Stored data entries
============================================================
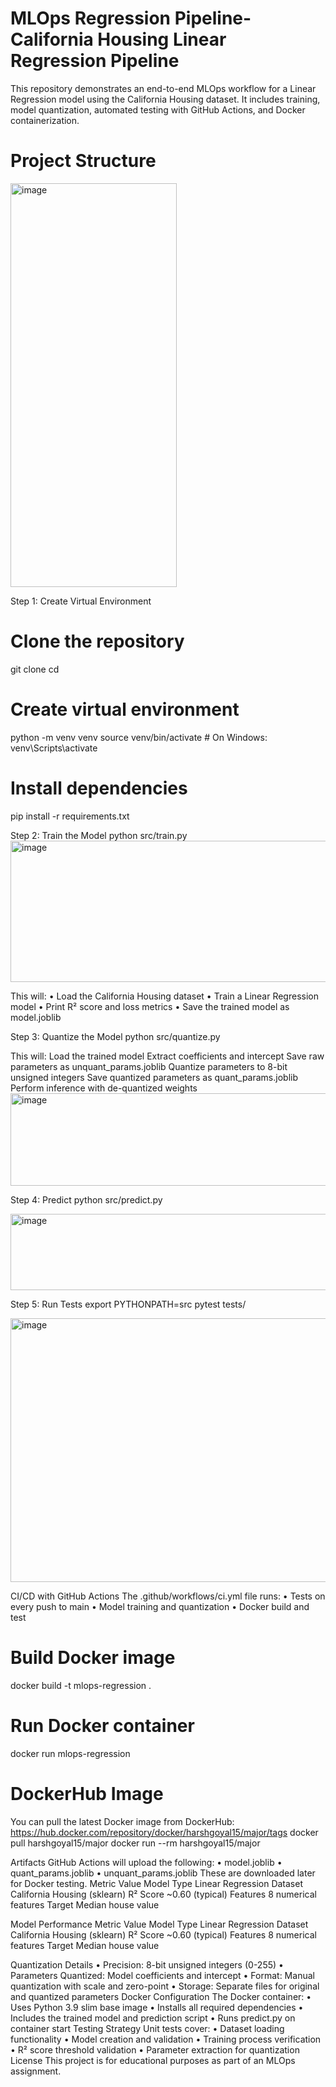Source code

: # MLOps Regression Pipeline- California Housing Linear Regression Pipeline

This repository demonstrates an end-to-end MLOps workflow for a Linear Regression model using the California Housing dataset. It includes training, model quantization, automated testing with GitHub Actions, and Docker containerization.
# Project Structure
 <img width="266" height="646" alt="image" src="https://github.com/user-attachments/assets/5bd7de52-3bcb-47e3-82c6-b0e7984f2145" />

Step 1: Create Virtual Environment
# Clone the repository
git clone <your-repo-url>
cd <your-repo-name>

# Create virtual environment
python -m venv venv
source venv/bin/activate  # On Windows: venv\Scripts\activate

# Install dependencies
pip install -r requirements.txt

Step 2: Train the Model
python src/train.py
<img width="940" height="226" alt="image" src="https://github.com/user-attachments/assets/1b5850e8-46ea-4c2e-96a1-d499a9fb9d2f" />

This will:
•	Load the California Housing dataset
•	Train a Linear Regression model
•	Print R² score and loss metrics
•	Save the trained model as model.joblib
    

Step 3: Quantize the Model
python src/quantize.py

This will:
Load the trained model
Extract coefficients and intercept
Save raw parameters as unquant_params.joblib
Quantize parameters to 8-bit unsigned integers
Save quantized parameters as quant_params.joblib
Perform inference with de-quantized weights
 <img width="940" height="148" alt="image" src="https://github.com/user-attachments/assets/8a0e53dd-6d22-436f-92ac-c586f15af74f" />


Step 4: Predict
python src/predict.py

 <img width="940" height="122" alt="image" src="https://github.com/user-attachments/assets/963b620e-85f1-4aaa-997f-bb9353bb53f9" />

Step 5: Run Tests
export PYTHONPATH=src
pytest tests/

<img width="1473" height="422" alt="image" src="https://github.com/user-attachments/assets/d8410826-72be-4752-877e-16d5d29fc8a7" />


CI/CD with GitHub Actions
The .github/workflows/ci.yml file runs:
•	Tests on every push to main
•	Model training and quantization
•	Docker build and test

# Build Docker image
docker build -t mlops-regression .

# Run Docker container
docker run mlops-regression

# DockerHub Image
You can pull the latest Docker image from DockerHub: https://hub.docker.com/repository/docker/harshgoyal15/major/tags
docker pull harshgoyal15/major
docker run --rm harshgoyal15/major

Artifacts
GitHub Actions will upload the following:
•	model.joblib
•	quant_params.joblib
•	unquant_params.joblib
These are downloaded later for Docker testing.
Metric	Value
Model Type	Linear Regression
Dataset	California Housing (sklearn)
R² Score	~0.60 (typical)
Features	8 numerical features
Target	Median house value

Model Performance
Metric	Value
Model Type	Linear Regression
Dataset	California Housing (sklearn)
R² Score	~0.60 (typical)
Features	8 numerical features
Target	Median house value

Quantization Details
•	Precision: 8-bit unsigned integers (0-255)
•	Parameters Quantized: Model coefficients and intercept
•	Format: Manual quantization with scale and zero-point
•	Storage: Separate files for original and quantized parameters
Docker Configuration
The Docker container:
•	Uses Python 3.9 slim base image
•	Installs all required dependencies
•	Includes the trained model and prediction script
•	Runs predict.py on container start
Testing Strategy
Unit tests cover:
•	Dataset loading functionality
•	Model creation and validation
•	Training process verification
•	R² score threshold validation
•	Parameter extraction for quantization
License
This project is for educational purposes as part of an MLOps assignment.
============================================================
PROBLEM →
Identify the lines in the entries above that contain "trained", then copy them out.

TASK RESPONSE →
•	Save the trained model as model.joblib
Load the trained model
•	Includes the trained model and prediction script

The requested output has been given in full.